Turkey’s inflation soaring: 69 percent

According to Turkish Statistical Institute TURKSTAT (TÜİK) data, Turkey’s one year inflation soared to 69 percent in April. Independent Research Group EnaGroup announced consumer price index as 156 percent.

Turkey’s inflation continues soaring as Turkish Statistical Institute announced that the Consumer Price Index (CPI) increased by 7,25 in April, 69 percent annually.

Domestic Producer Price Index (D-PPI) increased by 121,82 percent on annual basis and 7,67 on monthly basis.

According to the independent research group ENA Group which calculates inflation with daily data sets, the annual inflation soared to 156 percent in the last 12 months, as their calculation of price index E-CPI indicate 8.68 percent increase in April.

The official CPI is the highest level of inflation in Turkey since early 2002, when the country was reeling from a financial crisis.

Annual rate of changes in CPI (%), April 2022 (Graph: TÜİK)
D-PPI annual rate of change (%), April 2022

Transportation, food and non-alcoholic beverages prices increased the most

The lowest annual increase was 18.71 percent in communication. Clothing and footwear with 26.23 percent, education with 27.73 percent and health with 35.95 percent, were the other main groups where low annual increases realized. On the other hand, transportation prices increased with 105.86 percent , food and non-alcoholic beverages with 89.10 percent and furnishings and household equipment with 77.64 percent.

CPI annual rate of changes in main groups (%), April 2022

Low interest rate policy

Turkey’s President Recep Tayyip Erdoğan long been defending to keep policy interest rates low to boost export-led economic growth. Central Bank of Republic of Turkey (CBRT) has been keeping the interest rate low despite the surging inflation, causing discussions about the bank’s independence from political pressure. The bank’s low-rate policy has stirred a currency crisis in 2021 as Turkish Lira has lost almost 40 percent of its value in less then a year.

In order to fight with the currency crisis, government introduced a currency-protected deposit scheme in 2021, which grow 591 billion Turkish Liras as of March, official numbers suggest. The scheme kept the dollar-TL rate in 13 TL parity, while analysts suggest that it has put extra burden on the treasury.

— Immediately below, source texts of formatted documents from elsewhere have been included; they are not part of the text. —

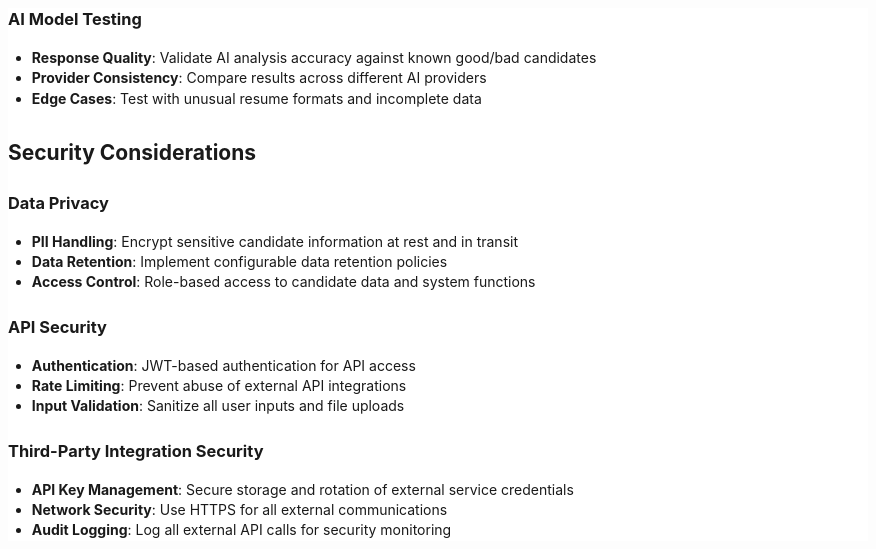 ### AI Model Testing

- **Response Quality**: Validate AI analysis accuracy against known good/bad candidates
- **Provider Consistency**: Compare results across different AI providers
- **Edge Cases**: Test with unusual resume formats and incomplete data

## Security Considerations

### Data Privacy

- **PII Handling**: Encrypt sensitive candidate information at rest and in transit
- **Data Retention**: Implement configurable data retention policies
- **Access Control**: Role-based access to candidate data and system functions

### API Security

- **Authentication**: JWT-based authentication for API access
- **Rate Limiting**: Prevent abuse of external API integrations
- **Input Validation**: Sanitize all user inputs and file uploads

### Third-Party Integration Security

- **API Key Management**: Secure storage and rotation of external service credentials
- **Network Security**: Use HTTPS for all external communications
- **Audit Logging**: Log all external API calls for security monitoring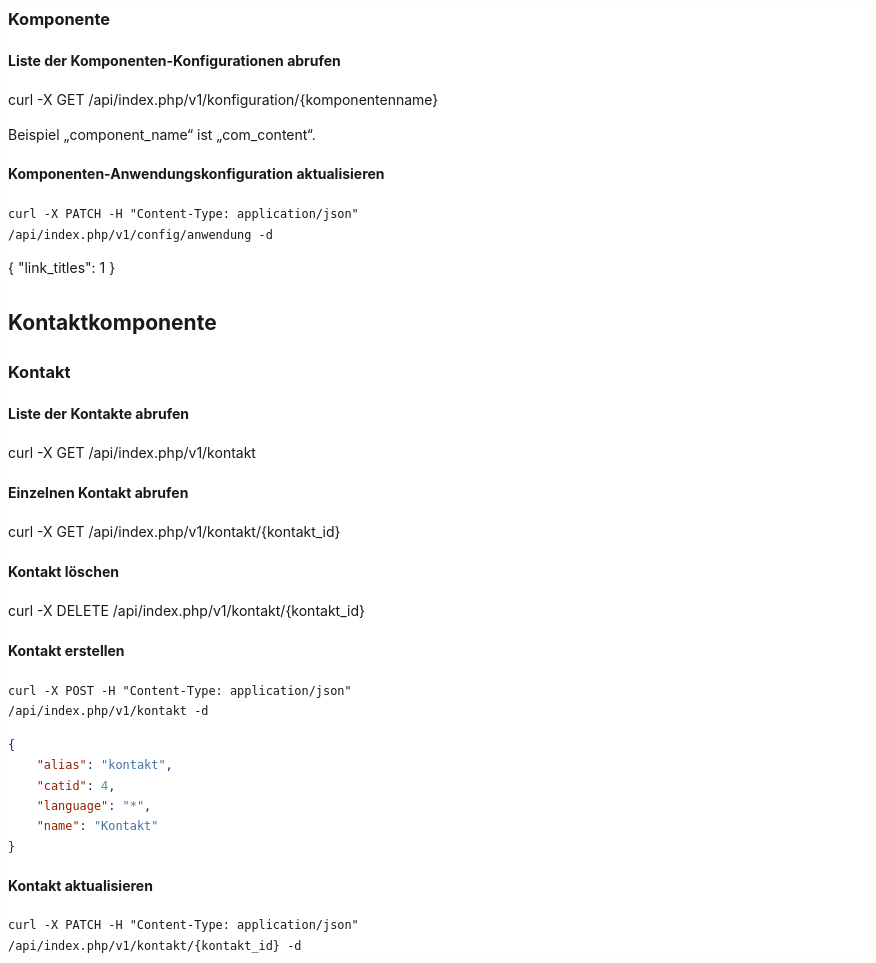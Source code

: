 ### Komponente

#### Liste der Komponenten-Konfigurationen abrufen

curl -X GET /api/index.php/v1/konfiguration/{komponentenname}

Beispiel „component_name“ ist „com_content“.

#### Komponenten-Anwendungskonfiguration aktualisieren

```
curl -X PATCH -H "Content-Type: application/json"
/api/index.php/v1/config/anwendung -d
```

{
    "link_titles": 1
}

## Kontaktkomponente

### Kontakt

#### Liste der Kontakte abrufen

curl -X GET /api/index.php/v1/kontakt

#### Einzelnen Kontakt abrufen

curl -X GET /api/index.php/v1/kontakt/{kontakt_id}

#### Kontakt löschen

curl -X DELETE /api/index.php/v1/kontakt/{kontakt_id}

#### Kontakt erstellen

```
curl -X POST -H "Content-Type: application/json"
/api/index.php/v1/kontakt -d
```

```json
{
    "alias": "kontakt",
    "catid": 4,
    "language": "*",
    "name": "Kontakt"
}
```

#### Kontakt aktualisieren

```markdown
curl -X PATCH -H "Content-Type: application/json"
/api/index.php/v1/kontakt/{kontakt_id} -d
```
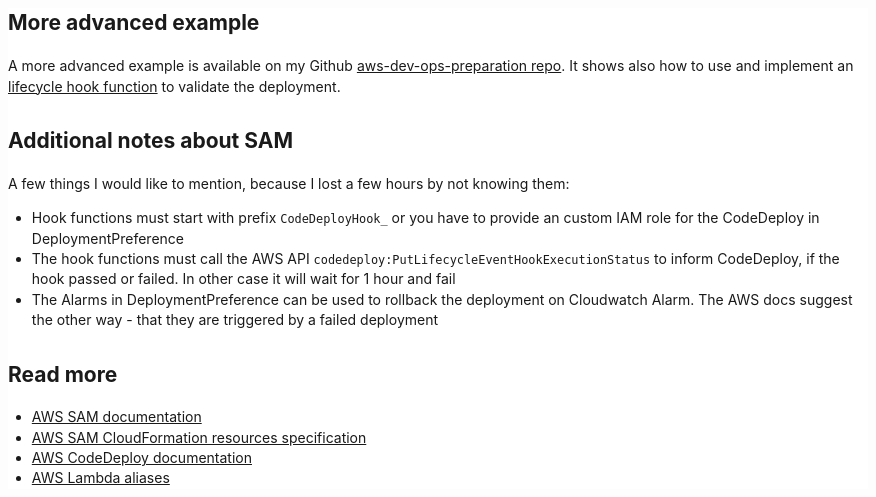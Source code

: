 ## More advanced example

A more advanced example is available on my Github [aws-dev-ops-preparation repo](https://github.com/Trojan295/aws-dev-ops-preparation/tree/master/lambda-sam/backend). It shows also how to use and implement an [lifecycle hook function](https://github.com/Trojan295/aws-dev-ops-preparation/blob/master/lambda-sam/backend/notes/handlers/validateApi/main.go) to validate the deployment. 

## Additional notes about SAM

A few things I would like to mention, because I lost a few hours by not knowing them:
- Hook functions must start with prefix `CodeDeployHook_` or you have to provide an custom IAM role for the CodeDeploy in DeploymentPreference
- The hook functions must call the AWS API `codedeploy:PutLifecycleEventHookExecutionStatus` to inform CodeDeploy, if the hook passed or failed. In other case it will wait for 1 hour and fail
- The Alarms in DeploymentPreference can be used to rollback the deployment on Cloudwatch Alarm. The AWS docs suggest the other way - that they are triggered by a failed deployment

## Read more
- [AWS SAM documentation](https://docs.aws.amazon.com/serverless-application-model/latest/developerguide/what-is-sam.html)
- [AWS SAM CloudFormation resources specification](https://docs.aws.amazon.com/serverless-application-model/latest/developerguide/sam-specification-resources-and-properties.html)
- [AWS CodeDeploy documentation](https://docs.aws.amazon.com/codedeploy/index.html)
- [AWS Lambda aliases](https://docs.aws.amazon.com/lambda/latest/dg/configuration-aliases.html)
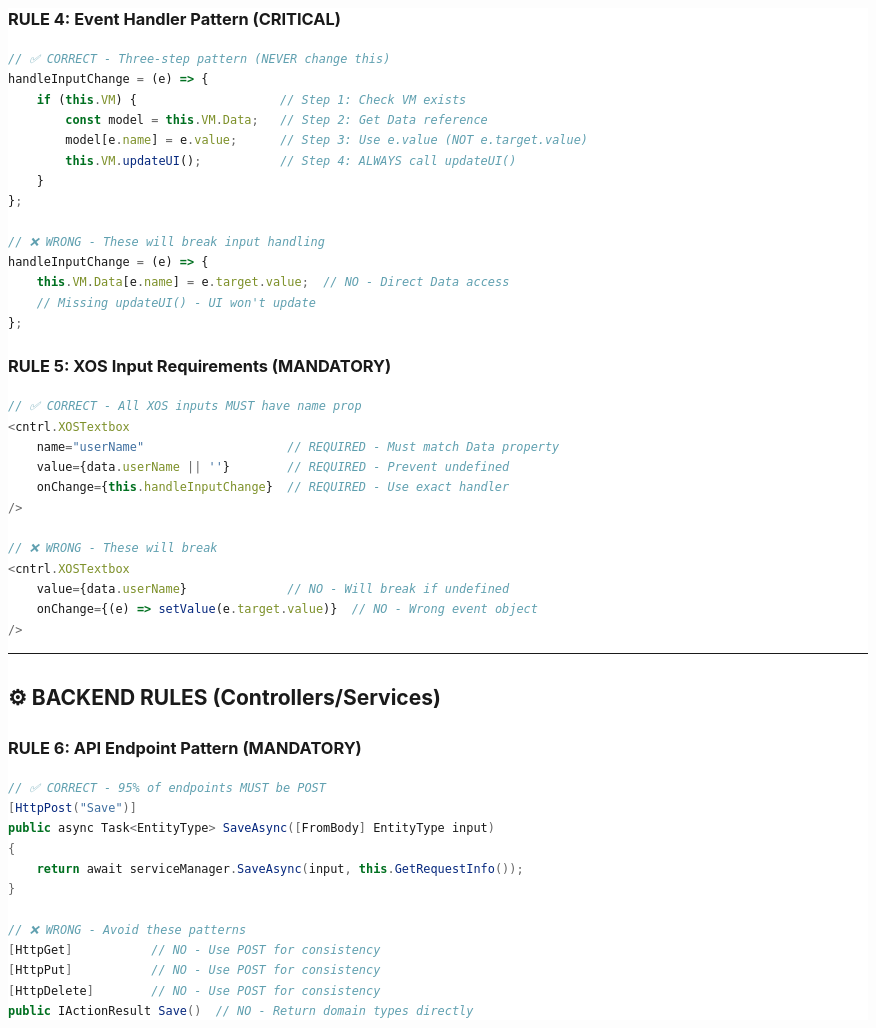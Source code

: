 ### RULE 4: Event Handler Pattern (CRITICAL)
```javascript
// ✅ CORRECT - Three-step pattern (NEVER change this)
handleInputChange = (e) => {
    if (this.VM) {                    // Step 1: Check VM exists
        const model = this.VM.Data;   // Step 2: Get Data reference  
        model[e.name] = e.value;      // Step 3: Use e.value (NOT e.target.value)
        this.VM.updateUI();           // Step 4: ALWAYS call updateUI()
    }
};

// ❌ WRONG - These will break input handling
handleInputChange = (e) => {
    this.VM.Data[e.name] = e.target.value;  // NO - Direct Data access
    // Missing updateUI() - UI won't update
};
```

### RULE 5: XOS Input Requirements (MANDATORY)
```javascript
// ✅ CORRECT - All XOS inputs MUST have name prop
<cntrl.XOSTextbox
    name="userName"                    // REQUIRED - Must match Data property
    value={data.userName || ''}        // REQUIRED - Prevent undefined
    onChange={this.handleInputChange}  // REQUIRED - Use exact handler
/>

// ❌ WRONG - These will break
<cntrl.XOSTextbox
    value={data.userName}              // NO - Will break if undefined
    onChange={(e) => setValue(e.target.value)}  // NO - Wrong event object
/>
```

---

## ⚙️ BACKEND RULES (Controllers/Services)

### RULE 6: API Endpoint Pattern (MANDATORY)
```csharp
// ✅ CORRECT - 95% of endpoints MUST be POST
[HttpPost("Save")]
public async Task<EntityType> SaveAsync([FromBody] EntityType input)
{
    return await serviceManager.SaveAsync(input, this.GetRequestInfo());
}

// ❌ WRONG - Avoid these patterns
[HttpGet]           // NO - Use POST for consistency
[HttpPut]           // NO - Use POST for consistency
[HttpDelete]        // NO - Use POST for consistency
public IActionResult Save()  // NO - Return domain types directly
```
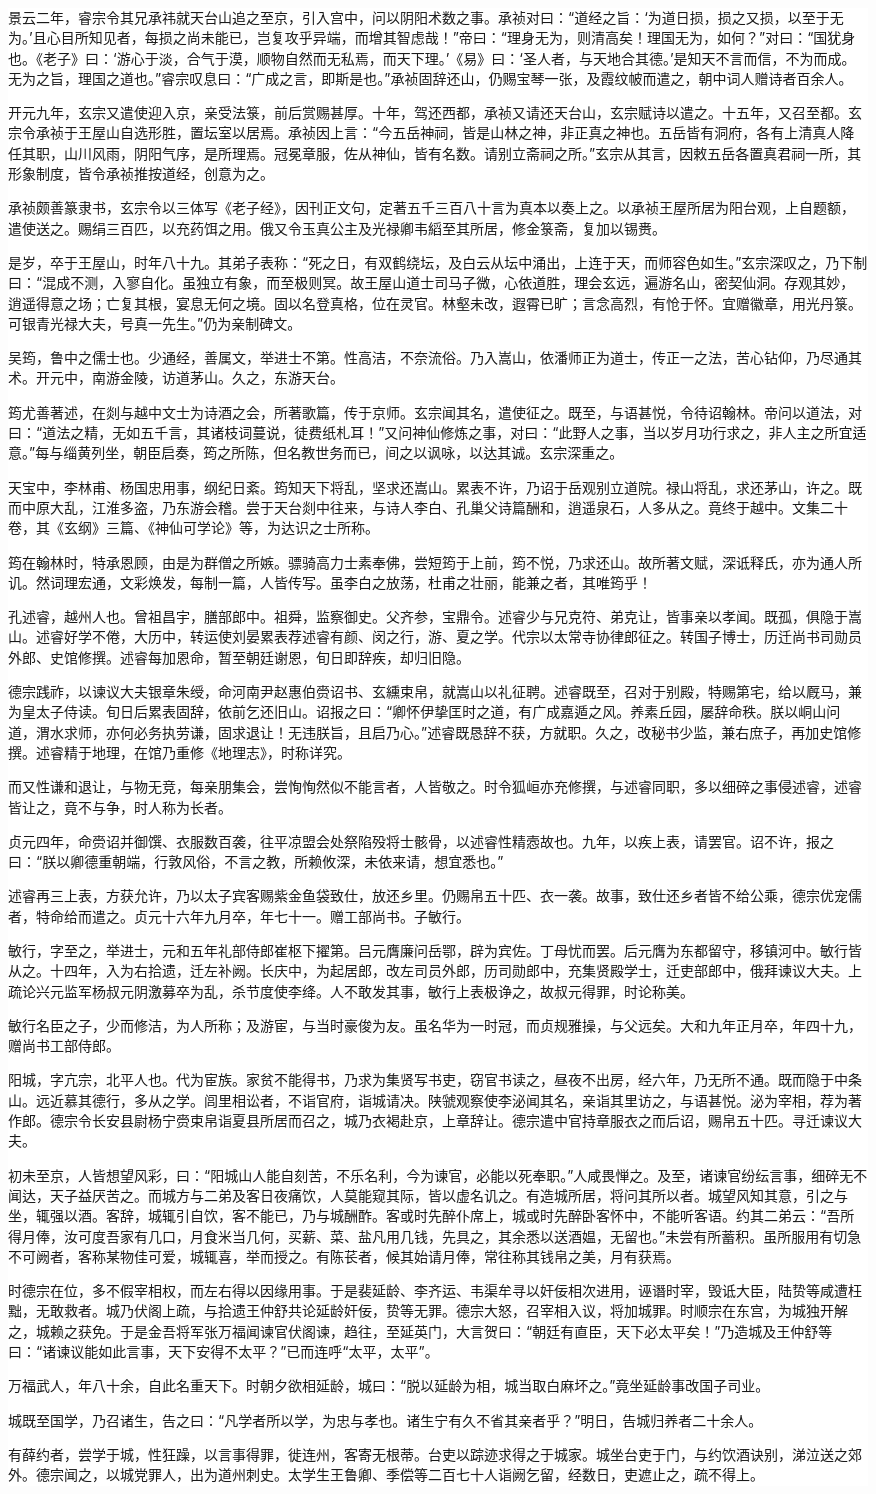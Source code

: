 景云二年，睿宗令其兄承祎就天台山追之至京，引入宫中，问以阴阳术数之事。承祯对曰：“道经之旨：‘为道日损，损之又损，以至于无为。’且心目所知见者，每损之尚未能已，岂复攻乎异端，而增其智虑哉！”帝曰：“理身无为，则清高矣！理国无为，如何？”对曰：“国犹身也。《老子》曰：‘游心于淡，合气于漠，顺物自然而无私焉，而天下理。’《易》曰：‘圣人者，与天地合其德。’是知天不言而信，不为而成。无为之旨，理国之道也。”睿宗叹息曰：“广成之言，即斯是也。”承祯固辞还山，仍赐宝琴一张，及霞纹帔而遣之，朝中词人赠诗者百余人。

开元九年，玄宗又遣使迎入京，亲受法箓，前后赏赐甚厚。十年，驾还西都，承祯又请还天台山，玄宗赋诗以遣之。十五年，又召至都。玄宗令承祯于王屋山自选形胜，置坛室以居焉。承祯因上言：“今五岳神祠，皆是山林之神，非正真之神也。五岳皆有洞府，各有上清真人降任其职，山川风雨，阴阳气序，是所理焉。冠冕章服，佐从神仙，皆有名数。请别立斋祠之所。”玄宗从其言，因敕五岳各置真君祠一所，其形象制度，皆令承祯推按道经，创意为之。

承祯颇善篆隶书，玄宗令以三体写《老子经》，因刊正文句，定著五千三百八十言为真本以奏上之。以承祯王屋所居为阳台观，上自题额，遣使送之。赐绢三百匹，以充药饵之用。俄又令玉真公主及光禄卿韦縚至其所居，修金箓斋，复加以锡赉。

是岁，卒于王屋山，时年八十九。其弟子表称：“死之日，有双鹤绕坛，及白云从坛中涌出，上连于天，而师容色如生。”玄宗深叹之，乃下制曰：“混成不测，入寥自化。虽独立有象，而至极则冥。故王屋山道士司马子微，心依道胜，理会玄远，遍游名山，密契仙洞。存观其妙，逍遥得意之场；亡复其根，宴息无何之境。固以名登真格，位在灵官。林壑未改，遐霄已旷；言念高烈，有怆于怀。宜赠徽章，用光丹箓。可银青光禄大夫，号真一先生。”仍为亲制碑文。

吴筠，鲁中之儒士也。少通经，善属文，举进士不第。性高洁，不奈流俗。乃入嵩山，依潘师正为道士，传正一之法，苦心钻仰，乃尽通其术。开元中，南游金陵，访道茅山。久之，东游天台。

筠尤善著述，在剡与越中文士为诗酒之会，所著歌篇，传于京师。玄宗闻其名，遣使征之。既至，与语甚悦，令待诏翰林。帝问以道法，对曰：“道法之精，无如五千言，其诸枝词蔓说，徒费纸札耳！”又问神仙修炼之事，对曰：“此野人之事，当以岁月功行求之，非人主之所宜适意。”每与缁黄列坐，朝臣启奏，筠之所陈，但名教世务而已，间之以讽咏，以达其诚。玄宗深重之。

天宝中，李林甫、杨国忠用事，纲纪日紊。筠知天下将乱，坚求还嵩山。累表不许，乃诏于岳观别立道院。禄山将乱，求还茅山，许之。既而中原大乱，江淮多盗，乃东游会稽。尝于天台剡中往来，与诗人李白、孔巢父诗篇酬和，逍遥泉石，人多从之。竟终于越中。文集二十卷，其《玄纲》三篇、《神仙可学论》等，为达识之士所称。

筠在翰林时，特承恩顾，由是为群僧之所嫉。骠骑高力士素奉佛，尝短筠于上前，筠不悦，乃求还山。故所著文赋，深诋释氏，亦为通人所讥。然词理宏通，文彩焕发，每制一篇，人皆传写。虽李白之放荡，杜甫之壮丽，能兼之者，其唯筠乎！

孔述睿，越州人也。曾祖昌宇，膳部郎中。祖舜，监察御史。父齐参，宝鼎令。述睿少与兄克符、弟克让，皆事亲以孝闻。既孤，俱隐于嵩山。述睿好学不倦，大历中，转运使刘晏累表荐述睿有颜、闵之行，游、夏之学。代宗以太常寺协律郎征之。转国子博士，历迁尚书司勋员外郎、史馆修撰。述睿每加恩命，暂至朝廷谢恩，旬日即辞疾，却归旧隐。

德宗践祚，以谏议大夫银章朱绶，命河南尹赵惠伯赍诏书、玄纁束帛，就嵩山以礼征聘。述睿既至，召对于别殿，特赐第宅，给以厩马，兼为皇太子侍读。旬日后累表固辞，依前乞还旧山。诏报之曰：“卿怀伊挚匡时之道，有广成嘉遁之风。养素丘园，屡辞命秩。朕以峒山问道，渭水求师，亦何必务执劳谦，固求退让！无违朕旨，且启乃心。”述睿既恳辞不获，方就职。久之，改秘书少监，兼右庶子，再加史馆修撰。述睿精于地理，在馆乃重修《地理志》，时称详究。

而又性谦和退让，与物无竞，每亲朋集会，尝恂恂然似不能言者，人皆敬之。时令狐峘亦充修撰，与述睿同职，多以细碎之事侵述睿，述睿皆让之，竟不与争，时人称为长者。

贞元四年，命赍诏并御馔、衣服数百袭，往平凉盟会处祭陷殁将士骸骨，以述睿性精悫故也。九年，以疾上表，请罢官。诏不许，报之曰：“朕以卿德重朝端，行敦风俗，不言之教，所赖攸深，未依来请，想宜悉也。”

述睿再三上表，方获允许，乃以太子宾客赐紫金鱼袋致仕，放还乡里。仍赐帛五十匹、衣一袭。故事，致仕还乡者皆不给公乘，德宗优宠儒者，特命给而遣之。贞元十六年九月卒，年七十一。赠工部尚书。子敏行。

敏行，字至之，举进士，元和五年礼部侍郎崔枢下擢第。吕元膺廉问岳鄂，辟为宾佐。丁母忧而罢。后元膺为东都留守，移镇河中。敏行皆从之。十四年，入为右拾遗，迁左补阙。长庆中，为起居郎，改左司员外郎，历司勋郎中，充集贤殿学士，迁吏部郎中，俄拜谏议大夫。上疏论兴元监军杨叔元阴激募卒为乱，杀节度使李绛。人不敢发其事，敏行上表极诤之，故叔元得罪，时论称美。

敏行名臣之子，少而修洁，为人所称；及游宦，与当时豪俊为友。虽名华为一时冠，而贞规雅操，与父远矣。大和九年正月卒，年四十九，赠尚书工部侍郎。

阳城，字亢宗，北平人也。代为宦族。家贫不能得书，乃求为集贤写书吏，窃官书读之，昼夜不出房，经六年，乃无所不通。既而隐于中条山。远近慕其德行，多从之学。闾里相讼者，不诣官府，诣城请决。陕虢观察使李泌闻其名，亲诣其里访之，与语甚悦。泌为宰相，荐为著作郎。德宗令长安县尉杨宁赍束帛诣夏县所居而召之，城乃衣褐赴京，上章辞让。德宗遣中官持章服衣之而后诏，赐帛五十匹。寻迁谏议大夫。

初未至京，人皆想望风彩，曰：“阳城山人能自刻苦，不乐名利，今为谏官，必能以死奉职。”人咸畏惮之。及至，诸谏官纷纭言事，细碎无不闻达，天子益厌苦之。而城方与二弟及客日夜痛饮，人莫能窥其际，皆以虚名讥之。有造城所居，将问其所以者。城望风知其意，引之与坐，辄强以酒。客辞，城辄引自饮，客不能已，乃与城酬酢。客或时先醉仆席上，城或时先醉卧客怀中，不能听客语。约其二弟云：“吾所得月俸，汝可度吾家有几口，月食米当几何，买薪、菜、盐凡用几钱，先具之，其余悉以送酒媪，无留也。”未尝有所蓄积。虽所服用有切急不可阙者，客称某物佳可爱，城辄喜，举而授之。有陈苌者，候其始请月俸，常往称其钱帛之美，月有获焉。

时德宗在位，多不假宰相权，而左右得以因缘用事。于是裴延龄、李齐运、韦渠牟寻以奸佞相次进用，诬谮时宰，毁诋大臣，陆贽等咸遭枉黜，无敢救者。城乃伏阁上疏，与拾遗王仲舒共论延龄奸佞，贽等无罪。德宗大怒，召宰相入议，将加城罪。时顺宗在东宫，为城独开解之，城赖之获免。于是金吾将军张万福闻谏官伏阁谏，趋往，至延英门，大言贺曰：“朝廷有直臣，天下必太平矣！”乃造城及王仲舒等曰：“诸谏议能如此言事，天下安得不太平？”已而连呼“太平，太平”。

万福武人，年八十余，自此名重天下。时朝夕欲相延龄，城曰：“脱以延龄为相，城当取白麻坏之。”竟坐延龄事改国子司业。

城既至国学，乃召诸生，告之曰：“凡学者所以学，为忠与孝也。诸生宁有久不省其亲者乎？”明日，告城归养者二十余人。

有薛约者，尝学于城，性狂躁，以言事得罪，徙连州，客寄无根蒂。台吏以踪迹求得之于城家。城坐台吏于门，与约饮酒诀别，涕泣送之郊外。德宗闻之，以城党罪人，出为道州刺史。太学生王鲁卿、季偿等二百七十人诣阙乞留，经数日，吏遮止之，疏不得上。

Country’s Treasury and Finance Minister Nureddin Nebati on April 4 said that “Inflation is around 60 percent right now. Is this a problem? Yes it is a problem. But we managed to take (Turkish economy) out of the interest rate clamp.” Turkey’s domestic economic indicators, according to Nebati “indicate good progress, with the high growth rate reflecting positively on employment.”